Exercise aim. Each line of the data below holding the word "cannot" must be copied.

[Data records]
● ● ● ● ● ● ●

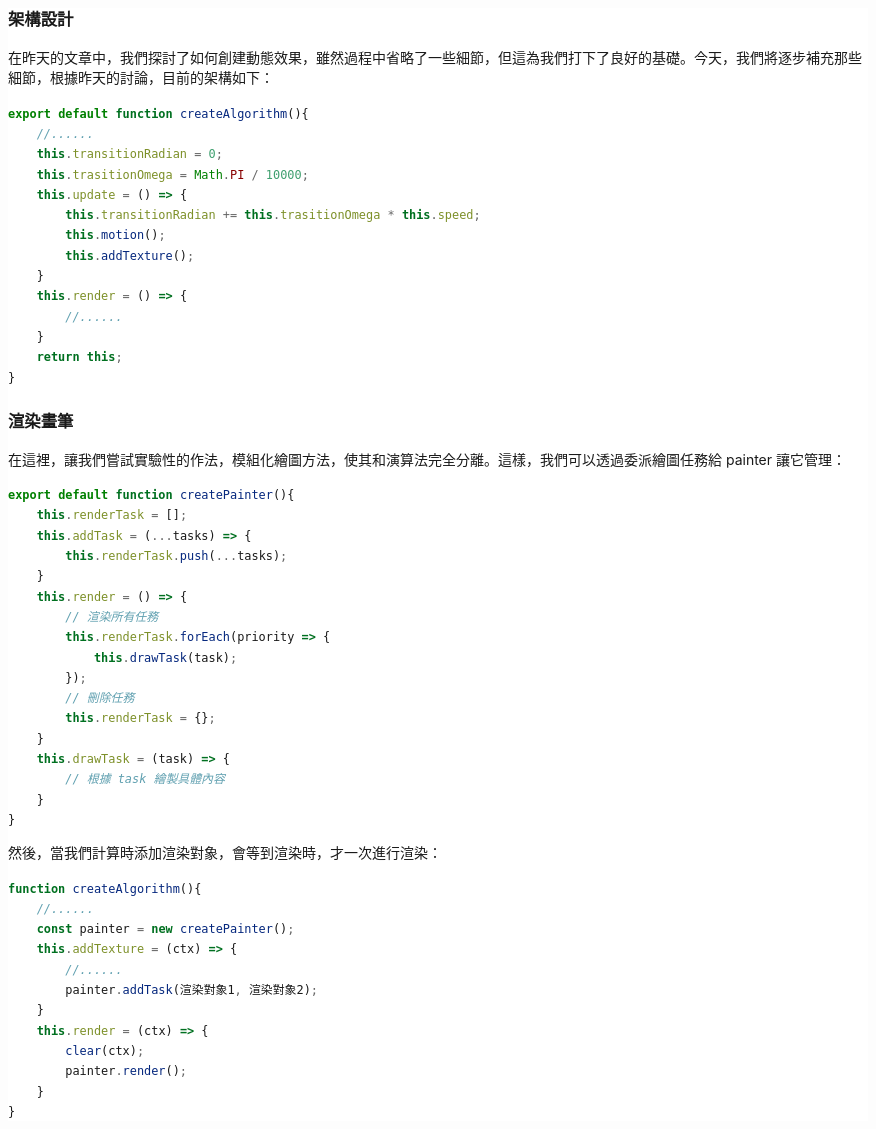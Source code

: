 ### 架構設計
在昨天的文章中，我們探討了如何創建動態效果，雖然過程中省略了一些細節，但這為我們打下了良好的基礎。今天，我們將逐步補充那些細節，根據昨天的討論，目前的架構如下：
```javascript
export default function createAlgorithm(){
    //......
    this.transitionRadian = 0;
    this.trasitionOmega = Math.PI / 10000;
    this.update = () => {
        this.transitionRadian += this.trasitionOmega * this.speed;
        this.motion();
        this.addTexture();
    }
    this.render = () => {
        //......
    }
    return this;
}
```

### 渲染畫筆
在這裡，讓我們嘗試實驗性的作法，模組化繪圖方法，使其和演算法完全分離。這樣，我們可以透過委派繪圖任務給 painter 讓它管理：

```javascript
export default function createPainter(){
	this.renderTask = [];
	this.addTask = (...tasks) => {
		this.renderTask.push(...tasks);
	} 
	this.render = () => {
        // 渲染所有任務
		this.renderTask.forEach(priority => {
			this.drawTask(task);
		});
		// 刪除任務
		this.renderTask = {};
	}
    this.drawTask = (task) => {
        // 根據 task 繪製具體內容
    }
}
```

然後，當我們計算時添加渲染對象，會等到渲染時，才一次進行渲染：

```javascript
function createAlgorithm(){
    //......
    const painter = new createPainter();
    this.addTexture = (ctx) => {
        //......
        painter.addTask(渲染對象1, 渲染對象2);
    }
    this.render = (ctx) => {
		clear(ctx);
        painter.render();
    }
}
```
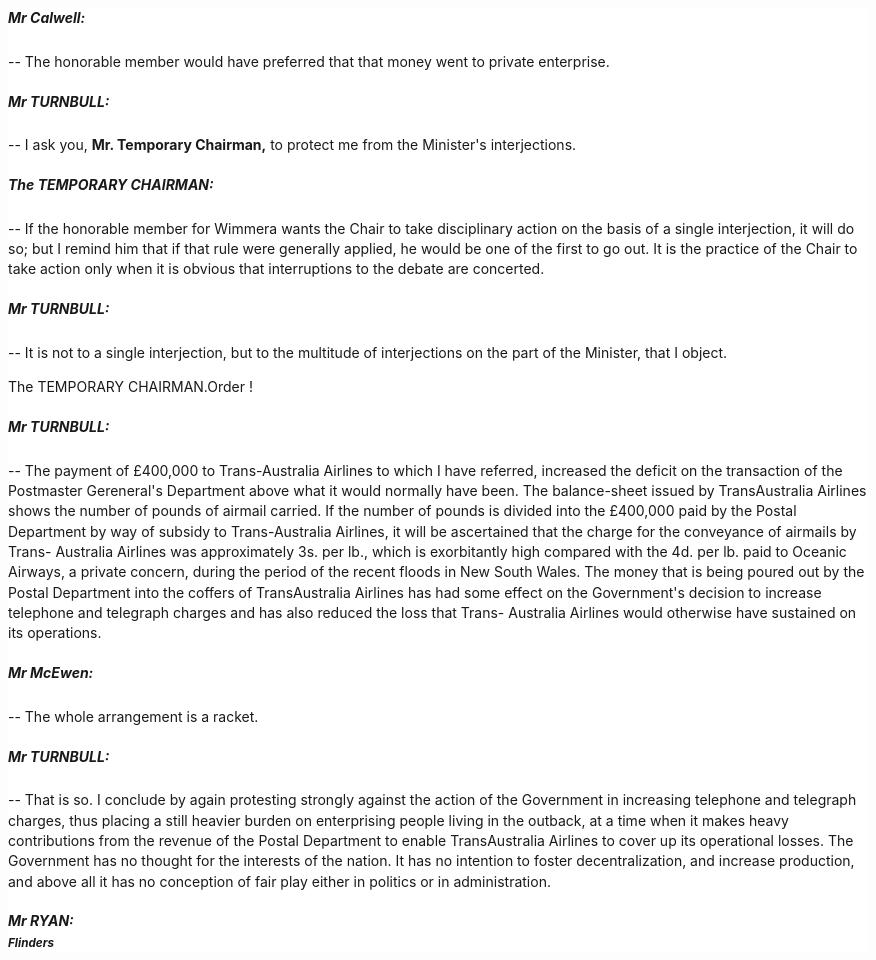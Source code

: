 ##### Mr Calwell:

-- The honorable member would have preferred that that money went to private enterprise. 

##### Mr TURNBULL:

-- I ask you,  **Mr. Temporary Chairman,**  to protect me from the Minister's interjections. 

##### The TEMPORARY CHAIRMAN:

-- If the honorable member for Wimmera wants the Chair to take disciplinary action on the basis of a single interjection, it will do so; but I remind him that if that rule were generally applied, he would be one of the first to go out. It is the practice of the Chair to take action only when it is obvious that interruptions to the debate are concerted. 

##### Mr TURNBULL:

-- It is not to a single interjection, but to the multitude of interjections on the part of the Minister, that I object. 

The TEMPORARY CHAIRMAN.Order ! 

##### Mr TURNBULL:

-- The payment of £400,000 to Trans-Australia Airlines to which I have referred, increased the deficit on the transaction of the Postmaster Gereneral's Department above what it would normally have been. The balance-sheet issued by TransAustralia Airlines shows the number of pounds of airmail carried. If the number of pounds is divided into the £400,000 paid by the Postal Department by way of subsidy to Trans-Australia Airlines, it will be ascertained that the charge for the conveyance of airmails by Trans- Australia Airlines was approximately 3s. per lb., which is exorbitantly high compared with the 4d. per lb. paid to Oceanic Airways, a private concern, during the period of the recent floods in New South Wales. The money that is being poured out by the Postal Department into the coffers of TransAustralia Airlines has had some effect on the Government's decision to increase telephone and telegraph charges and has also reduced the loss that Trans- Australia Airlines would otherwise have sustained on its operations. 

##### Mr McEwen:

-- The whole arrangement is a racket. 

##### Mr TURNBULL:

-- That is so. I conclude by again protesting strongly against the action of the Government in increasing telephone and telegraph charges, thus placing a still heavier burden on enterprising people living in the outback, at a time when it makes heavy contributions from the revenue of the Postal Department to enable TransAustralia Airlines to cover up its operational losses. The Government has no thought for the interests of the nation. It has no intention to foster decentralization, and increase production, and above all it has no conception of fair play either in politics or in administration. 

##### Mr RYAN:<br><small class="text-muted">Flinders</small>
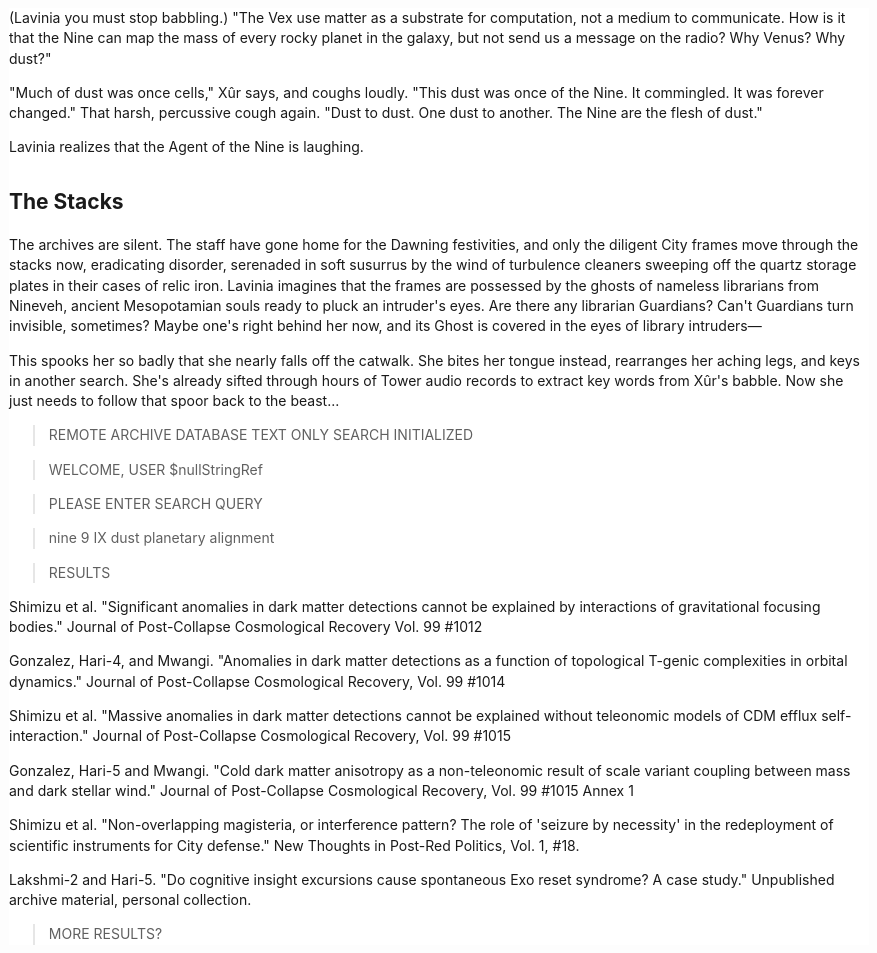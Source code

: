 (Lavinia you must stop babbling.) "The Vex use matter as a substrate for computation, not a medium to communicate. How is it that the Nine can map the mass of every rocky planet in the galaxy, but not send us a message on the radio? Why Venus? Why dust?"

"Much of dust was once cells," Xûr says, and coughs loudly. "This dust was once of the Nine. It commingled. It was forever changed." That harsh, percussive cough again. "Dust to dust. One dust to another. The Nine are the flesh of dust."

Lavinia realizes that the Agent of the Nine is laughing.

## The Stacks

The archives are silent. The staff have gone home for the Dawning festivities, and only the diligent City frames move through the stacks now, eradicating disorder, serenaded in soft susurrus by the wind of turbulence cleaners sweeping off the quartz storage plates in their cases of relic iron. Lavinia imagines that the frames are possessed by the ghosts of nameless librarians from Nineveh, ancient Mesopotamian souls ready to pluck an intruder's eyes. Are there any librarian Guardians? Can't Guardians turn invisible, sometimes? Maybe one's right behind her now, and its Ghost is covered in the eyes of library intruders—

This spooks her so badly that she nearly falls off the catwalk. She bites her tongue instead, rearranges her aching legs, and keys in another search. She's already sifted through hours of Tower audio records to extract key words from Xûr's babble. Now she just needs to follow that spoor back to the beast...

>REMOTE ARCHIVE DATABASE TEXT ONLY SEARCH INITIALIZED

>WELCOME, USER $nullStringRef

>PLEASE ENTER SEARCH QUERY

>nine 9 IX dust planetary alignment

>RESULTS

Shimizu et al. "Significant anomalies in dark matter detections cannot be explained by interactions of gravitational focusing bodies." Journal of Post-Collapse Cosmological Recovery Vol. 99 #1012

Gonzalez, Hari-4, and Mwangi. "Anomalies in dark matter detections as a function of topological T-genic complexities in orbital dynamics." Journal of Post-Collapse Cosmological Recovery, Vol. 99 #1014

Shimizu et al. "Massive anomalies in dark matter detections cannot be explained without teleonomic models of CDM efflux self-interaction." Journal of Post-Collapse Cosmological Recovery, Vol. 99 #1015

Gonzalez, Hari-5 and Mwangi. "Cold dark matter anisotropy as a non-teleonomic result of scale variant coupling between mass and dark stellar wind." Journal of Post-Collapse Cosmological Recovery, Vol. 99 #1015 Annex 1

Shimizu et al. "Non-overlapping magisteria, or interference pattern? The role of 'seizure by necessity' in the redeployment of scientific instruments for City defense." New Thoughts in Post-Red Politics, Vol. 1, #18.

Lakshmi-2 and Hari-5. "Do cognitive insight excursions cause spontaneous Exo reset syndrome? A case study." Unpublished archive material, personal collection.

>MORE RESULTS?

● ● ● ● ● ● ●

Task output.
Shimizu et al. "Significant anomalies in dark matter detections cannot be explained by interactions of gravitational focusing bodies." Journal of Post-Collapse Cosmological Recovery Vol. 99 #1012
Shimizu et al. "Massive anomalies in dark matter detections cannot be explained without teleonomic models of CDM efflux self-interaction." Journal of Post-Collapse Cosmological Recovery, Vol. 99 #1015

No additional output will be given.